The basic social unit of the Bedouins and other Arabs was the tribe. Consisting of people connected through kinship, tribes provided protection and support and in turn expected members’ total loyalty. Like the Germanic peoples in the age of their migrations (see “Migrating Peoples” in Chapter 8), Arab tribes were not static entities but rather continually evolving groups. A particular tribe might include both nomadic and sedentary members.

As in other nomadic societies, nomads in Arabia depended on agriculturally productive communities for food they could not produce, as well as cloth, metal products, and weapons.
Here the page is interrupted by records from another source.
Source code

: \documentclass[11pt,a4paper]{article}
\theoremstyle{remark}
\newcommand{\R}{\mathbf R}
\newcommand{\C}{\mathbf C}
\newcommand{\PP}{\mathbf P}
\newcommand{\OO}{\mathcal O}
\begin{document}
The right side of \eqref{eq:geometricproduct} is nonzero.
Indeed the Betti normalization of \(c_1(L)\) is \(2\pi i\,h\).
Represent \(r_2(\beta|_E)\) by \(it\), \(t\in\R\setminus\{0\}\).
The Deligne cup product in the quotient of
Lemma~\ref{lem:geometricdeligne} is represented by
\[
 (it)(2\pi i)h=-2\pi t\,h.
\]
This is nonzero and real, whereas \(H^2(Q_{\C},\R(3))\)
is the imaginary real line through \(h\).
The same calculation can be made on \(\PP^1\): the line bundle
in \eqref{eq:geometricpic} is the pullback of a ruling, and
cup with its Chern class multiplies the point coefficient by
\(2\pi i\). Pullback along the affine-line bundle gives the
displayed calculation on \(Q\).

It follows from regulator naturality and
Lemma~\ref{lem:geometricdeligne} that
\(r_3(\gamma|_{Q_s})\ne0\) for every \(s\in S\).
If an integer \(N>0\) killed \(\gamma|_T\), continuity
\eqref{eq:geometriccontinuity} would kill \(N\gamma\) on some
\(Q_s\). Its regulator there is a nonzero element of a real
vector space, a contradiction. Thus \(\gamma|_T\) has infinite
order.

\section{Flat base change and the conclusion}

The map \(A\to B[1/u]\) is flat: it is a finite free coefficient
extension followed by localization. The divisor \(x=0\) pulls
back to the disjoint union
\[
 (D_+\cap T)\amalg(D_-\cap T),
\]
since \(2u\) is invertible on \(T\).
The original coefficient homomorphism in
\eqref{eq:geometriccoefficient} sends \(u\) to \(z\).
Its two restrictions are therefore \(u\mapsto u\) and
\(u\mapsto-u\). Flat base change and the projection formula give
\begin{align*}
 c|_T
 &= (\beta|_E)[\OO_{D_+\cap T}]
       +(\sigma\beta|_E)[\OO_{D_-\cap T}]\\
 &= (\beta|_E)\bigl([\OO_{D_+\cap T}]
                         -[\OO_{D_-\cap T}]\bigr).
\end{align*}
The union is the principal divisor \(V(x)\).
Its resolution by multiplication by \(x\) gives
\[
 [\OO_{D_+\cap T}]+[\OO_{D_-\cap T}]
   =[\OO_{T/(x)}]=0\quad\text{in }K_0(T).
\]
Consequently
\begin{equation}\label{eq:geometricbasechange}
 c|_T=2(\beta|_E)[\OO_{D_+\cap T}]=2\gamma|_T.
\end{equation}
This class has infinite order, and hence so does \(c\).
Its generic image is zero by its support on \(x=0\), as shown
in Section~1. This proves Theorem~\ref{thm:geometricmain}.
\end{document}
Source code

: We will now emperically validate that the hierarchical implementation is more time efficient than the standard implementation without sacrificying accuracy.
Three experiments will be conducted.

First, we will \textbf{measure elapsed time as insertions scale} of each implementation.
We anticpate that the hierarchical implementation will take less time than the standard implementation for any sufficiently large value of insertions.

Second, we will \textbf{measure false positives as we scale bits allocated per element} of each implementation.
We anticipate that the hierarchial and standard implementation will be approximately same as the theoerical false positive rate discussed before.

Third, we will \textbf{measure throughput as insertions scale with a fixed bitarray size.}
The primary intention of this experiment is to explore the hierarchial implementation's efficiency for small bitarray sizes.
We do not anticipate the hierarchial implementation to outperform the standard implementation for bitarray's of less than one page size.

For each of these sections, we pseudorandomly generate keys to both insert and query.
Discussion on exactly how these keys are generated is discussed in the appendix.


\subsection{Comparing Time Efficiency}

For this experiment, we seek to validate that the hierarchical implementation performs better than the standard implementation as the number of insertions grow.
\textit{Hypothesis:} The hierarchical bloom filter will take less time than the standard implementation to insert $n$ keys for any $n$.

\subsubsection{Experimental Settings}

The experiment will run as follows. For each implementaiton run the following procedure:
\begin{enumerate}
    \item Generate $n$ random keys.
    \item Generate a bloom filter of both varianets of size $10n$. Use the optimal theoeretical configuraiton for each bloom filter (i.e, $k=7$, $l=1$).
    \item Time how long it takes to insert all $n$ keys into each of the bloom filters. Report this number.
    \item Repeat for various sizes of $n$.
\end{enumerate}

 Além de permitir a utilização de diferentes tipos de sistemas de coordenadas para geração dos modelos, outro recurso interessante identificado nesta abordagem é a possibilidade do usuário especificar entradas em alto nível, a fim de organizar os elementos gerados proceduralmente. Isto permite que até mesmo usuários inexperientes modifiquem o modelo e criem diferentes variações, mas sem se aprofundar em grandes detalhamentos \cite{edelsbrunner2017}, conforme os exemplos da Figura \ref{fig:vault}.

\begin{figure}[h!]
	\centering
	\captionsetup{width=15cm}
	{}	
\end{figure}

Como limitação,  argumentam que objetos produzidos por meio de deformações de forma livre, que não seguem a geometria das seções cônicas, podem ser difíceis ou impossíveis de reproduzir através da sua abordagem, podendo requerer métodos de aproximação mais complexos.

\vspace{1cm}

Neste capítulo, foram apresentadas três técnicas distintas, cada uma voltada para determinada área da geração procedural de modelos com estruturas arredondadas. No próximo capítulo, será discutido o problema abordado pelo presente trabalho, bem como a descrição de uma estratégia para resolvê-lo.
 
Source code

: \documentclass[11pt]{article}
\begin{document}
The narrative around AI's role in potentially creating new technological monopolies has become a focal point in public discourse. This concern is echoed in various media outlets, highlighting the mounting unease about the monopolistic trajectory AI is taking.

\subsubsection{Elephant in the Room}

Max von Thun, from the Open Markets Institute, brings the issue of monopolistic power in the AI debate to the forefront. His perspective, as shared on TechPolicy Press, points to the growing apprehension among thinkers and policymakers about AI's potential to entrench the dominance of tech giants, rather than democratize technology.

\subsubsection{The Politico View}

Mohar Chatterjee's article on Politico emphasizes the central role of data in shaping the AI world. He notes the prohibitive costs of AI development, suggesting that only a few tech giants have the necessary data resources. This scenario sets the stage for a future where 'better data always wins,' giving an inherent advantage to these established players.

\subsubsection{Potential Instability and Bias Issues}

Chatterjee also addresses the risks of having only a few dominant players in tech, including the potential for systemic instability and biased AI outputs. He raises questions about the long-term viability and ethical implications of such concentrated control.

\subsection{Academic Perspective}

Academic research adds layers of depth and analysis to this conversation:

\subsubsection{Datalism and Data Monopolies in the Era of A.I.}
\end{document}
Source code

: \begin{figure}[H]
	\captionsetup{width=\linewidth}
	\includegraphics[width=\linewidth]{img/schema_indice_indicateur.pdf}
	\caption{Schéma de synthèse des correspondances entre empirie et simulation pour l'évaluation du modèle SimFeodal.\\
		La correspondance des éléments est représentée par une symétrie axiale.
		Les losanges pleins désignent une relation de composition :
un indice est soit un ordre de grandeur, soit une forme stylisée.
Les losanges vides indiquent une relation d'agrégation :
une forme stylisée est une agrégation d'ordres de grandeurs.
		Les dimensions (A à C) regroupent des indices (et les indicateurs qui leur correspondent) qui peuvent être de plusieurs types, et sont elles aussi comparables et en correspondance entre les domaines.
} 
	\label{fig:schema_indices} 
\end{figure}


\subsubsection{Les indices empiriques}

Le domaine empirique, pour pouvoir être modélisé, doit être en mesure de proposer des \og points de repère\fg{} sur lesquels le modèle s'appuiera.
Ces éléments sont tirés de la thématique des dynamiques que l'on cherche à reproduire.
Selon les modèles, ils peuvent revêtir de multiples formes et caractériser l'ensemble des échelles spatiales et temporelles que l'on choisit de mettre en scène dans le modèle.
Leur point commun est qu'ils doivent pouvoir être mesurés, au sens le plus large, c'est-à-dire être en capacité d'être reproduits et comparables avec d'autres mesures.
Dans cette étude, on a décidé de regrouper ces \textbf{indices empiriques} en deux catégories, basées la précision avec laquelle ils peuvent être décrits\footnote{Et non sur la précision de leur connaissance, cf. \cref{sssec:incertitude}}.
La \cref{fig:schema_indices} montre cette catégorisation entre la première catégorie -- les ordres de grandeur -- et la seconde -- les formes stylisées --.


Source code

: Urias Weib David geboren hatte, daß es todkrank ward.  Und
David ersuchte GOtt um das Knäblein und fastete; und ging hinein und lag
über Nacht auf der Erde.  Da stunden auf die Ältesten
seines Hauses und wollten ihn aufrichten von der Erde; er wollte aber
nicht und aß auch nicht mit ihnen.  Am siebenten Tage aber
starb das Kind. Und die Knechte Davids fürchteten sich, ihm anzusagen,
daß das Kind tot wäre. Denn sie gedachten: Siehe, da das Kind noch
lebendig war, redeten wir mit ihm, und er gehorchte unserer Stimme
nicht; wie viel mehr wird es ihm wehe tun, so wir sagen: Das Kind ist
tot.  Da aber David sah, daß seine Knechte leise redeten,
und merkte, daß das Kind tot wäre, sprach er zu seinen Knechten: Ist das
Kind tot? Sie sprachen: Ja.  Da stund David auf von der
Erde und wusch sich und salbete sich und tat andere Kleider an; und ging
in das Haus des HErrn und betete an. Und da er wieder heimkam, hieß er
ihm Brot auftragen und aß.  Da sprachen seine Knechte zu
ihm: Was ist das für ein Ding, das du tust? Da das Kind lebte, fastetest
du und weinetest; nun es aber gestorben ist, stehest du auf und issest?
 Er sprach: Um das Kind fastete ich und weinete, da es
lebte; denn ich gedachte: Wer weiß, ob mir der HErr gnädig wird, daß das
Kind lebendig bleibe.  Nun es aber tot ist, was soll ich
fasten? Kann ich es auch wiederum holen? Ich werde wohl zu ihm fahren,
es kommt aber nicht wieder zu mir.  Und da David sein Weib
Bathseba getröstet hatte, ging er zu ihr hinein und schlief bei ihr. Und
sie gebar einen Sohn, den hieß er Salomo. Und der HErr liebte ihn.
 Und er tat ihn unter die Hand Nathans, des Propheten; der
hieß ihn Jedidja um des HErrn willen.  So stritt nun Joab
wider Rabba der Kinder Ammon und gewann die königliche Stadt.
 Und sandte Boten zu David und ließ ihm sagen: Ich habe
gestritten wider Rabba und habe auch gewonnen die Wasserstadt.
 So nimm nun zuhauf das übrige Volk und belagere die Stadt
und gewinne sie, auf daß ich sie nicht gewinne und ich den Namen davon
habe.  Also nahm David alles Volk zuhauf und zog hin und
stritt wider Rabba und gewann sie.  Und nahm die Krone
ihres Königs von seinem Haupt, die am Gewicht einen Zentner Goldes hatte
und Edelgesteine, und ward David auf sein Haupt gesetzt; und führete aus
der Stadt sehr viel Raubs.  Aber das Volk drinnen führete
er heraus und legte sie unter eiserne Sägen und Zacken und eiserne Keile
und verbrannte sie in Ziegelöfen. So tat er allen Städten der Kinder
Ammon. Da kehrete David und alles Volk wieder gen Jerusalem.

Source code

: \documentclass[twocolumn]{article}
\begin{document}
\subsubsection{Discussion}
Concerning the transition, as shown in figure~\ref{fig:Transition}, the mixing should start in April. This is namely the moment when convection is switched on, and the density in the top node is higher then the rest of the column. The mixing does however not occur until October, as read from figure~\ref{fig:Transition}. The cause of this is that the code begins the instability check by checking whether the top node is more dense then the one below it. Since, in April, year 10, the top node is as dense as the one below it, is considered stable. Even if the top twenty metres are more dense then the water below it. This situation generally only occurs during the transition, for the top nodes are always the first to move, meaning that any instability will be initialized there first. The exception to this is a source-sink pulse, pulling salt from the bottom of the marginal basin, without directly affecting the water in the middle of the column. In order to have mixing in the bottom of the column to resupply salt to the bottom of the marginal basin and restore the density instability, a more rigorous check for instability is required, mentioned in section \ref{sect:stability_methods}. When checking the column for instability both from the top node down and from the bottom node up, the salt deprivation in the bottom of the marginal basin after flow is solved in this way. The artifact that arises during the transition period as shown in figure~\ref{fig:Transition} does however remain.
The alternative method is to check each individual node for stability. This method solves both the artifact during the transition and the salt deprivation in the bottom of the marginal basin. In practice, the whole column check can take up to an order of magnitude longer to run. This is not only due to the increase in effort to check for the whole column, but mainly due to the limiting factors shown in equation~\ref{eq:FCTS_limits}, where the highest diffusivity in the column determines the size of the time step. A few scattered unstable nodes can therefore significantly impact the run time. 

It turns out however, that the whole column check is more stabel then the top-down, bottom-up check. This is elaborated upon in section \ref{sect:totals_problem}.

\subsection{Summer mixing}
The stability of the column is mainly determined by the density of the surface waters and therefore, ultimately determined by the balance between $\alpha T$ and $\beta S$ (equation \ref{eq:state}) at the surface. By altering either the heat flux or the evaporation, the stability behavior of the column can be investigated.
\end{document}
Nomads paid for these goods with livestock, milk and milk products, hides, and hair, items in demand in oasis towns. Nomads acquired additional income by serving as desert guides and as guards for caravans, or by creating the need for guards by plundering caravans and extorting protection money.

In northern and central Arabia in the early seventh century, tribal confederations led by their warrior elite were dominant. In the southern parts of the peninsula, however, priestly aristocracies tended to hold political power. Many oasis or market towns had a holy family who served the deity of the town and acted as the guardian of the deity’s shrine. At the shrine its priest would try to settle disputes among warring tribes. All Arabs respected the shrines because they served as neutral places for such arbitration.

The power of the northern warrior class rested on its fighting skills. The southern religious aristocracy, by contrast, depended on its religious and economic power. The political genius of Muhammad was to bind together these different tribal groups into a strong, unified state.